Fishing is a major economic activity for populations on large bodies of water, such as the Dadin Kowa dam, Balanga dam, and other rivers and lakes. In recent years Gombe State has seen an influx of fisherfolk from other states in the north-east region, owing to regional conflict. Programmes from international donors, such as the African Development Bank’s Inclusive Basic Services Delivery and Livelihood Empowerment Integrated Programme, support fishing and ensure that displaced persons have access to fishing equipment. Profitable fishing activities are being encouraged through the Federal Ministry of Water Resources’ 6-ha fish farm at Dadin Kowa, which consists of 12 production ponds, six nursery ponds and a modern fish hatchery. The Federal Ministry of Agriculture and Rural Development also owns a fish feed mill, which supports fish production.


In 2021 the federal government provided free inputs to farmers in Gombe State to boost crop production and support food security. The move was in response to the Covid-19 pandemic and flooding in the region. The provision of fertilisers was aimed at helping to produce crops in the dry and rainy seasons. It was also expected to generate more jobs by adding greater value to agriculture activities. In addition to this, the government provided new irrigation pumps and motorised equipment, and provided farming training. Consequently, state farmers were able to produce over 140,000 metric tonnes of rice during the 2021 rainy season, the highest yield among Nigeria’s 36 states.

There is significant potential for investment in the largely underdeveloped fisheries segment. The government could attract greater private funding via a law to manage activities and revenue. A steady source of power to dams could also help investors that have been deterred by the lack of electricity in rural regions.

The improvement of road infrastructure is expected to support sector growth and add value to existing agricultural activities. The federal government is working with the World Bank to roll out the Nigeria Rural Access and Agricultural Marketing Project (RAAMP) 2020-26, which includes work in Gombe State. The project will cost an estimated $280m. According to the World Bank, RAAMP aims to improve rural access and agricultural marketing while strengthening the financing and institutional base for effective development, maintenance and management of the rural road network.
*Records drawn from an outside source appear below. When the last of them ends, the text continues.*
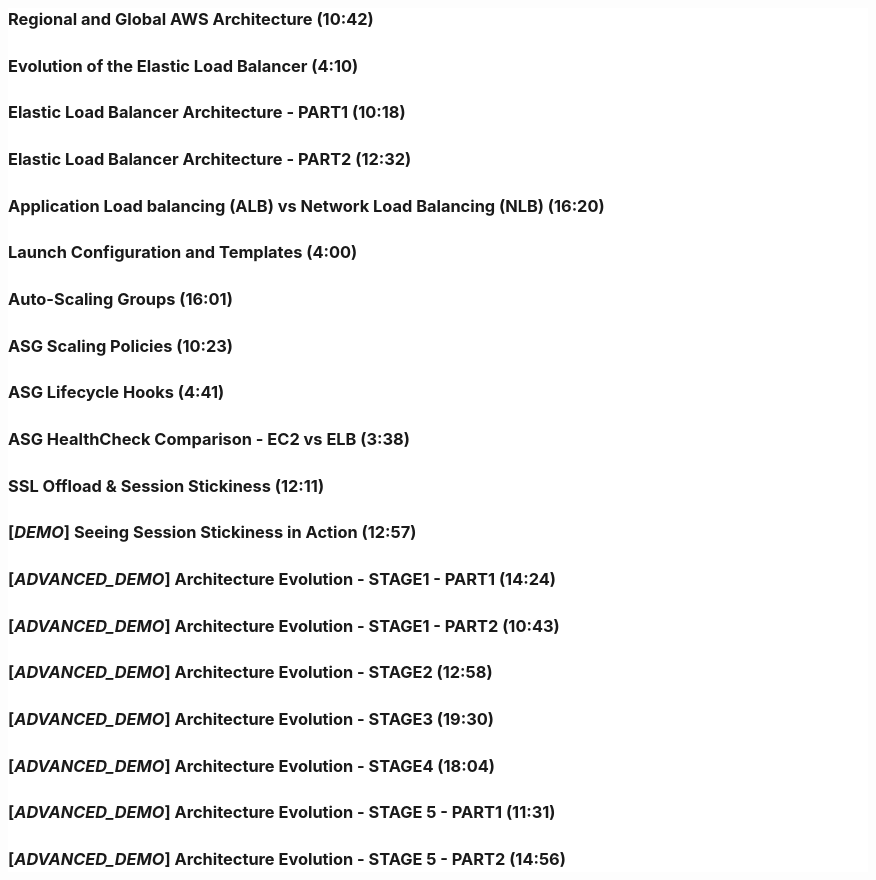 ### Regional and Global AWS Architecture (10:42)

### Evolution of the Elastic Load Balancer (4:10)

### Elastic Load Balancer Architecture - PART1 (10:18)

### Elastic Load Balancer Architecture - PART2 (12:32)

### Application Load balancing (ALB) vs Network Load Balancing (NLB) (16:20)

### Launch Configuration and Templates (4:00)

### Auto-Scaling Groups (16:01)

### ASG Scaling Policies (10:23)

### ASG Lifecycle Hooks (4:41)

### ASG HealthCheck Comparison - EC2 vs ELB (3:38)

### SSL Offload & Session Stickiness (12:11)

### [_DEMO_] Seeing Session Stickiness in Action (12:57)

### [_ADVANCED_DEMO_] Architecture Evolution - STAGE1 - PART1 (14:24)

### [_ADVANCED_DEMO_] Architecture Evolution - STAGE1 - PART2 (10:43)

### [_ADVANCED_DEMO_] Architecture Evolution - STAGE2 (12:58)

### [_ADVANCED_DEMO_] Architecture Evolution - STAGE3 (19:30)

### [_ADVANCED_DEMO_] Architecture Evolution - STAGE4 (18:04)

### [_ADVANCED_DEMO_] Architecture Evolution - STAGE 5 - PART1 (11:31)

### [_ADVANCED_DEMO_] Architecture Evolution - STAGE 5 - PART2 (14:56)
The UN Development Programme has supported agriculture in Gombe State by providing training to local extension officers using the UN Food and Agriculture Organisation’s Farmer Field Schools approach. The scheme aims to encourage knowledge sharing across communities, with a focus on offering instruction on new farming equipment and techniques to promote modernisation. The initiative also delivered motorcycles so that officers can access rural farms more easily and deliver extension services.

The Gombe State Development Plan 2021-30 pays close attention to the sector as a major contributor to economic growth. Its aims include the rollout of a national agriculture policy, modernisation of projects and improved access to funding among other goals.